Collected data
----------
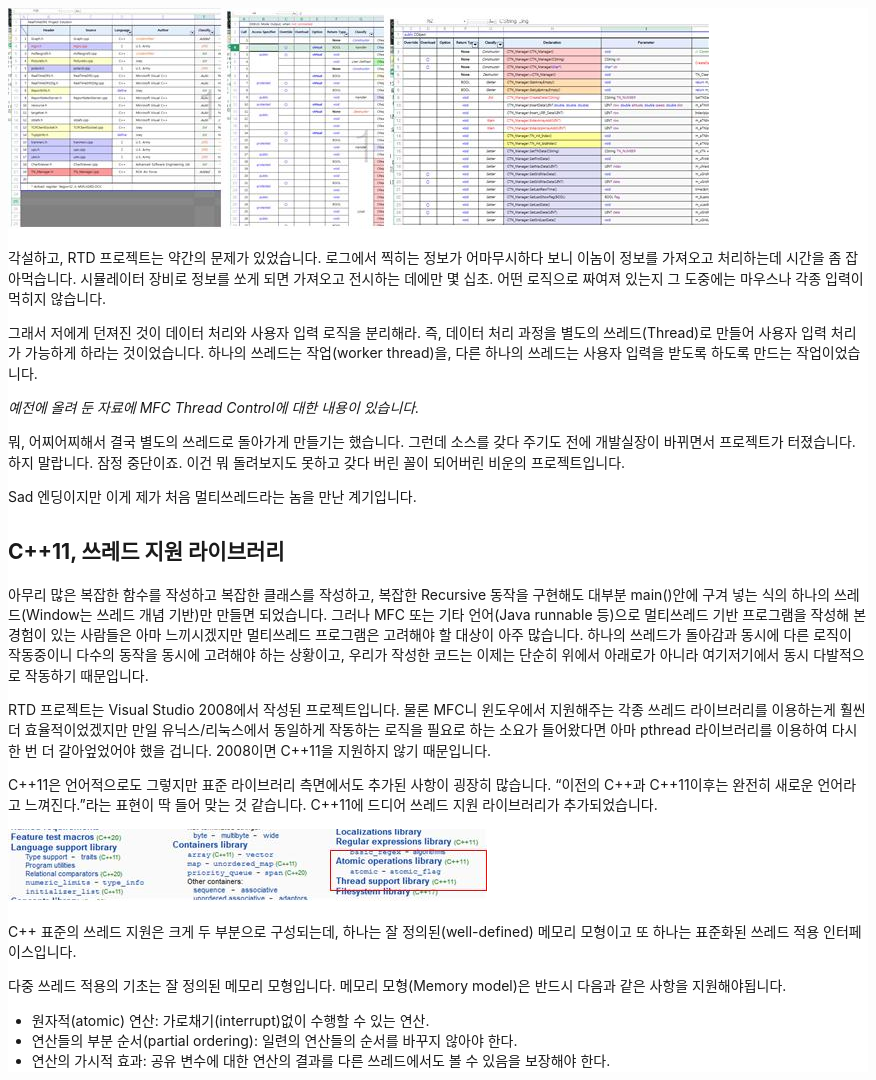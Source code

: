 ![reference](/assets/posts/2019-03-20-concurrency-introduction-part-1/2019-03-20-FE.jpg)


각설하고, RTD 프로젝트는 약간의 문제가 있었습니다. 로그에서 찍히는 정보가 어마무시하다 보니 이놈이 정보를 가져오고 처리하는데 시간을 좀 잡아먹습니다. 시뮬레이터 장비로 정보를 쏘게 되면 가져오고 전시하는 데에만 몇 십초. 어떤 로직으로 짜여져 있는지 그 도중에는 마우스나 각종 입력이 먹히지 않습니다. 

그래서 저에게 던져진 것이 데이터 처리와 사용자 입력 로직을 분리해라. 즉, 데이터 처리 과정을 별도의 쓰레드(Thread)로 만들어 사용자 입력 처리가 가능하게 하라는 것이었습니다. 하나의 쓰레드는 작업(worker thread)을, 다른 하나의 쓰레드는 사용자 입력을 받도록 하도록 만드는 작업이었습니다. 

*예전에 올려 둔 자료에 MFC Thread Control에 대한 내용이 있습니다.*

뭐, 어찌어찌해서 결국 별도의 쓰레드로 돌아가게 만들기는 했습니다. 그런데 소스를 갖다 주기도 전에 개발실장이 바뀌면서 프로젝트가 터졌습니다. 하지 말랍니다. 잠정 중단이죠. 이건 뭐 돌려보지도 못하고 갖다 버린 꼴이 되어버린 비운의 프로젝트입니다. 

Sad 엔딩이지만 이게 제가 처음 멀티쓰레드라는 놈을 만난 계기입니다.


## C++11, 쓰레드 지원 라이브러리

아무리 많은 복잡한 함수를 작성하고 복잡한 클래스를 작성하고, 복잡한 Recursive 동작을 구현해도 대부분 main()안에 구겨 넣는 식의 하나의 쓰레드(Window는 쓰레드 개념 기반)만 만들면 되었습니다. 그러나 MFC 또는 기타 언어(Java runnable 등)으로 멀티쓰레드 기반 프로그램을 작성해 본 경험이 있는 사람들은 아마 느끼시겠지만 멀티쓰레드 프로그램은 고려해야 할 대상이 아주 많습니다. 하나의 쓰레드가 돌아감과 동시에 다른 로직이 작동중이니 다수의 동작을 동시에 고려해야 하는 상황이고, 우리가 작성한 코드는 이제는 단순히 위에서 아래로가 아니라 여기저기에서 동시 다발적으로 작동하기 때문입니다. 

RTD 프로젝트는 Visual Studio 2008에서 작성된 프로젝트입니다. 물론 MFC니 윈도우에서 지원해주는 각종 쓰레드 라이브러리를 이용하는게 훨씬 더 효율적이었겠지만 만일 유닉스/리눅스에서 동일하게 작동하는 로직을 필요로 하는 소요가 들어왔다면 아마 pthread 라이브러리를 이용하여 다시 한 번 더 갈아엎었어야 했을 겁니다. 2008이면 C++11을 지원하지 않기 때문입니다.

C++11은 언어적으로도 그렇지만 표준 라이브러리 측면에서도 추가된 사항이 굉장히 많습니다. “이전의 C++과 C++11이후는 완전히 새로운 언어라고 느껴진다.”라는 표현이 딱 들어 맞는 것 같습니다. C++11에 드디어 쓰레드 지원 라이브러리가 추가되었습니다. 

![reference](/assets/posts/2019-03-20-concurrency-introduction-part-1/2019-03-20-00.jpg)

C++ 표준의 쓰레드 지원은 크게 두 부분으로 구성되는데, 하나는 잘 정의된(well-defined) 메모리 모형이고 또 하나는 표준화된 쓰레드 적용 인터페이스입니다.

다중 쓰레드 적용의 기초는 잘 정의된 메모리 모형입니다. 메모리 모형(Memory model)은 반드시 다음과 같은 사항을 지원해야됩니다. 

- 원자적(atomic) 연산: 가로채기(interrupt)없이 수행할 수 있는 연산.
- 연산들의 부분 순서(partial ordering): 일련의 연산들의 순서를 바꾸지 않아야 한다.
- 연산의 가시적 효과: 공유 변수에 대한 연산의 결과를 다른 쓰레드에서도 볼 수 있음을 보장해야 한다.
----------
WORK ORDER:
Give the entries above again in full and exactly, but not the pictures.

EXERCISE RESULT:
Source code

: ![reference](/assets/posts/2019-03-20-concurrency-introduction-part-1/2019-03-20-FE.jpg)


각설하고, RTD 프로젝트는 약간의 문제가 있었습니다. 로그에서 찍히는 정보가 어마무시하다 보니 이놈이 정보를 가져오고 처리하는데 시간을 좀 잡아먹습니다. 시뮬레이터 장비로 정보를 쏘게 되면 가져오고 전시하는 데에만 몇 십초. 어떤 로직으로 짜여져 있는지 그 도중에는 마우스나 각종 입력이 먹히지 않습니다. 

그래서 저에게 던져진 것이 데이터 처리와 사용자 입력 로직을 분리해라. 즉, 데이터 처리 과정을 별도의 쓰레드(Thread)로 만들어 사용자 입력 처리가 가능하게 하라는 것이었습니다. 하나의 쓰레드는 작업(worker thread)을, 다른 하나의 쓰레드는 사용자 입력을 받도록 하도록 만드는 작업이었습니다. 

*예전에 올려 둔 자료에 MFC Thread Control에 대한 내용이 있습니다.*

뭐, 어찌어찌해서 결국 별도의 쓰레드로 돌아가게 만들기는 했습니다. 그런데 소스를 갖다 주기도 전에 개발실장이 바뀌면서 프로젝트가 터졌습니다. 하지 말랍니다. 잠정 중단이죠. 이건 뭐 돌려보지도 못하고 갖다 버린 꼴이 되어버린 비운의 프로젝트입니다. 

Sad 엔딩이지만 이게 제가 처음 멀티쓰레드라는 놈을 만난 계기입니다.


## C++11, 쓰레드 지원 라이브러리

아무리 많은 복잡한 함수를 작성하고 복잡한 클래스를 작성하고, 복잡한 Recursive 동작을 구현해도 대부분 main()안에 구겨 넣는 식의 하나의 쓰레드(Window는 쓰레드 개념 기반)만 만들면 되었습니다. 그러나 MFC 또는 기타 언어(Java runnable 등)으로 멀티쓰레드 기반 프로그램을 작성해 본 경험이 있는 사람들은 아마 느끼시겠지만 멀티쓰레드 프로그램은 고려해야 할 대상이 아주 많습니다. 하나의 쓰레드가 돌아감과 동시에 다른 로직이 작동중이니 다수의 동작을 동시에 고려해야 하는 상황이고, 우리가 작성한 코드는 이제는 단순히 위에서 아래로가 아니라 여기저기에서 동시 다발적으로 작동하기 때문입니다. 

RTD 프로젝트는 Visual Studio 2008에서 작성된 프로젝트입니다. 물론 MFC니 윈도우에서 지원해주는 각종 쓰레드 라이브러리를 이용하는게 훨씬 더 효율적이었겠지만 만일 유닉스/리눅스에서 동일하게 작동하는 로직을 필요로 하는 소요가 들어왔다면 아마 pthread 라이브러리를 이용하여 다시 한 번 더 갈아엎었어야 했을 겁니다. 2008이면 C++11을 지원하지 않기 때문입니다.

C++11은 언어적으로도 그렇지만 표준 라이브러리 측면에서도 추가된 사항이 굉장히 많습니다. “이전의 C++과 C++11이후는 완전히 새로운 언어라고 느껴진다.”라는 표현이 딱 들어 맞는 것 같습니다. C++11에 드디어 쓰레드 지원 라이브러리가 추가되었습니다. 

![reference](/assets/posts/2019-03-20-concurrency-introduction-part-1/2019-03-20-00.jpg)

C++ 표준의 쓰레드 지원은 크게 두 부분으로 구성되는데, 하나는 잘 정의된(well-defined) 메모리 모형이고 또 하나는 표준화된 쓰레드 적용 인터페이스입니다.

다중 쓰레드 적용의 기초는 잘 정의된 메모리 모형입니다. 메모리 모형(Memory model)은 반드시 다음과 같은 사항을 지원해야됩니다. 

- 원자적(atomic) 연산: 가로채기(interrupt)없이 수행할 수 있는 연산.
- 연산들의 부분 순서(partial ordering): 일련의 연산들의 순서를 바꾸지 않아야 한다.
- 연산의 가시적 효과: 공유 변수에 대한 연산의 결과를 다른 쓰레드에서도 볼 수 있음을 보장해야 한다.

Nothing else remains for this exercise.